読売新聞は英字紙で慰安婦を「性奴隷」などとする不適切な表現があったと謝罪したが、ほかの英字紙や海外紙でも、この表現が頻繁に使われていた。こうしたことを通じて、慰安婦=性奴隷という認識が海外で広まった、という見方もある。
「本社英字紙で不適切な表現 慰安婦報道でおわび」。こんな見出しの記事が、2014年11月28日付の読売新聞朝刊に載った。都心部の版では、社会面右下の隅に2段見出しで出されていた。
97本の全記事に、表現が不適切だったと付記
読売新聞は、現在はジャパン・ニューズと名前が変わった英字紙「デイリー・ヨミウリ」を出していた。その1992年2月から2013年1月まで計97本もの記事で、性奴隷を指す「sex slave」「servitude」といった表現が使われていたことが社内調査で分かったというのだ。

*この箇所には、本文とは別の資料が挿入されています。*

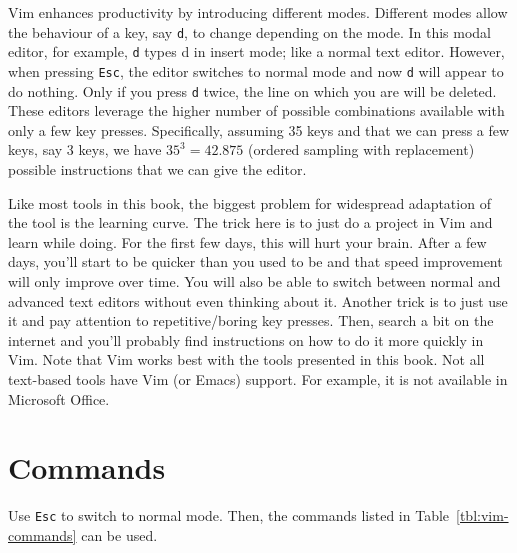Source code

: \documentclass[
  14pt
  american,
  paper=a4,
  ,captions=tableheading
]{scrbook}
\newcommand{\passthrough}[1]{#1}
\begin{document}
Vim enhances productivity by introducing different modes. Different
modes allow the behaviour of a key, say \passthrough{\lstinline!d!}, to
change depending on the mode. In this modal editor, for example,
\passthrough{\lstinline!d!} types d in insert mode; like a normal text
editor. However, when pressing \passthrough{\lstinline!Esc!}, the editor
switches to normal mode and now \passthrough{\lstinline!d!} will appear
to do nothing. Only if you press \passthrough{\lstinline!d!} twice, the
line on which you are will be deleted. These editors leverage the higher
number of possible combinations available with only a few key presses.
Specifically, assuming 35 keys and that we can press a few keys, say 3
keys, we have \(35^3 = 42.875\) (ordered sampling with replacement)
possible instructions that we can give the editor.

Like most tools in this book, the biggest problem for widespread
adaptation of the tool is the learning curve. The trick here is to just
do a project in Vim and learn while doing. For the first few days, this
will hurt your brain. After a few days, you'll start to be quicker than
you used to be and that speed improvement will only improve over time.
You will also be able to switch between normal and advanced text editors
without even thinking about it. Another trick is to just use it and pay
attention to repetitive/boring key presses. Then, search a bit on the
internet and you'll probably find instructions on how to do it more
quickly in Vim. Note that Vim works best with the tools presented in
this book. Not all text-based tools have Vim (or Emacs) support. For
example, it is not available in Microsoft Office.

\hypertarget{commands-1}{%
\section{Commands}\label{commands-1}}

Use \passthrough{\lstinline!Esc!} to switch to normal mode. Then, the
commands listed in Table~\ref{tbl:vim-commands} can be used.
\end{document}
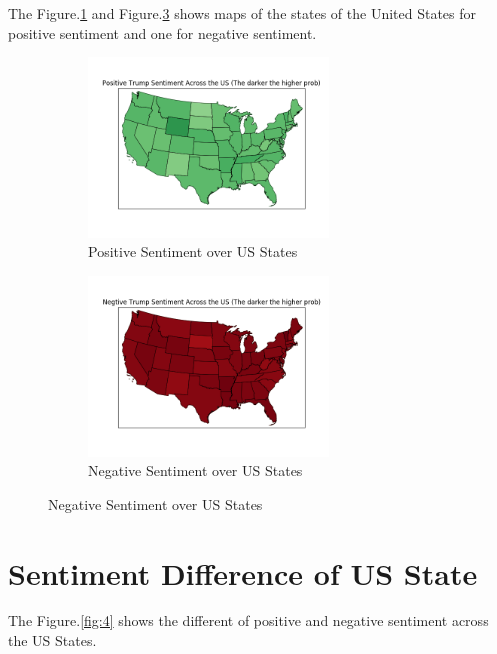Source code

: \documentclass[12pt]{article}
\begin{document}
The Figure.\ref{fig:2} and Figure.\ref{fig:3} shows maps of the states of the United States for positive sentiment and one for negative sentiment.

\begin{figure}[!h]
      \centering
    \begin{subfigure}
        \centering
        \includegraphics[width=0.7\textwidth]{../plots/part2_pos.png}
        \caption{Positive Sentiment over US States}
        \label{fig:2}
    \end{subfigure}%
    \vspace{1em}
    \begin{subfigure}
       \centering
        \includegraphics[width=0.7\textwidth]{../plots/part2_neg.png}
        \caption{Negative Sentiment over US States}
        \label{fig:3}
    \end{subfigure}
\end{figure}


\newpage 
\section{Sentiment Difference of US State}

The Figure.\ref{fig:4} shows the different of positive and negative sentiment across the US States.
\end{document}
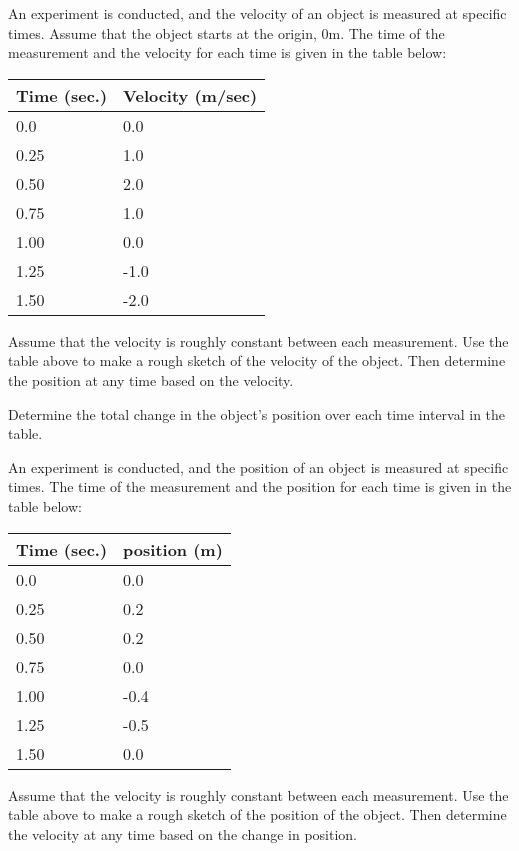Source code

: \begin{problem}
\item An experiment is conducted, and the velocity of an object is
  measured at specific times. Assume that the object starts at the
  origin, 0m. The time of the measurement and the
  velocity for each time is given in the table below: \\
  \begin{tabular}{ll}
    Time (sec.) & Velocity (m/sec) \\ \hline
    0.0  & 0.0 \\
    0.25 & 1.0 \\
    0.50 & 2.0 \\
    0.75 & 1.0 \\
    1.00 & 0.0 \\
    1.25 & -1.0 \\
    1.50 & -2.0
  \end{tabular}
  \begin{subproblem}
  \item Assume that the velocity is roughly constant between each
    measurement. Use the table above to make a rough sketch of the
    velocity of the object. Then determine the position at any time
    based on the velocity.

    \scalebox{0.8}{}

  \item Determine the total change in the object's position over each
    time interval in the table.

    \vfill

  \end{subproblem}

  \clearpage

\item An experiment is conducted, and the position of an object is
  measured at specific times. The time of the measurement and the
  position for each time is given in the table below: \\
  \begin{tabular}{ll}
    Time (sec.) & position (m) \\ \hline
    0.0  & 0.0 \\
    0.25 & 0.2 \\
    0.50 & 0.2 \\
    0.75 & 0.0 \\
    1.00 & -0.4 \\
    1.25 & -0.5 \\
    1.50 & 0.0
  \end{tabular}
  \begin{subproblem}
  \item Assume that the velocity is roughly constant between each
    measurement. Use the table above to make a rough sketch of the
    position of the object. Then determine the velocity at any time
    based on the change in position.


\end{subproblem}
\end{problem}
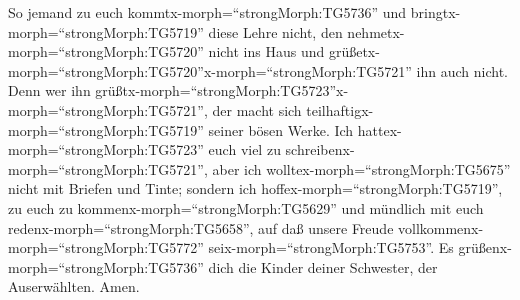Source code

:  So jemand zu euch kommtx-morph=``strongMorph:TG5736'' und
bringtx-morph=``strongMorph:TG5719'' diese Lehre nicht, den
nehmetx-morph=``strongMorph:TG5720'' nicht ins Haus und
grüßetx-morph=``strongMorph:TG5720''x-morph=``strongMorph:TG5721'' ihn
auch nicht.  Denn wer ihn
grüßtx-morph=``strongMorph:TG5723''x-morph=``strongMorph:TG5721'', der
macht sich teilhaftigx-morph=``strongMorph:TG5719'' seiner bösen Werke.
 Ich hattex-morph=``strongMorph:TG5723'' euch viel zu
schreibenx-morph=``strongMorph:TG5721'', aber ich
wolltex-morph=``strongMorph:TG5675'' nicht mit Briefen und Tinte;
sondern ich hoffex-morph=``strongMorph:TG5719'', zu euch zu
kommenx-morph=``strongMorph:TG5629'' und mündlich mit euch
redenx-morph=``strongMorph:TG5658'', auf daß unsere Freude
vollkommenx-morph=``strongMorph:TG5772''
seix-morph=``strongMorph:TG5753''.  Es
grüßenx-morph=``strongMorph:TG5736'' dich die Kinder deiner Schwester,
der Auserwählten. Amen.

うち「性奴隷」にあたる単語を使っていたのが85本、「日本軍によって売春を強要された女性たち」などと表現したものは12本あった。こうした表現を使った理由については、「慰安婦(comfort women)」という表現が外国人には分かりづらかったため、外国の通信社の記事を参考にして、誤った認識の下で本紙にはない説明をしてしまったと言っている。
1993年発表の河野談話についても、「軍当局による強制連行を認めた」と単純化してしまったこともあったとした。
そのうえで、記事データベースで97本の全記事に、表現が不適切だったと付記することを明らかにした。また、ジャパン・ニューズにも28日付でおわびを出し、その公式サイトで記事リストを公表したとしている。
読売のおわびについて、ネット上では、「反省、修正記事を出したことは評価する」といった声はあった。しかし、「これまでの他社追求の経緯を考えると,自分のミスを『おわび』だけとかあり得ない」「世界に性奴隷を積極的に発信したんだから、世界で取り消して回れよ」などと厳しい指摘も出ている。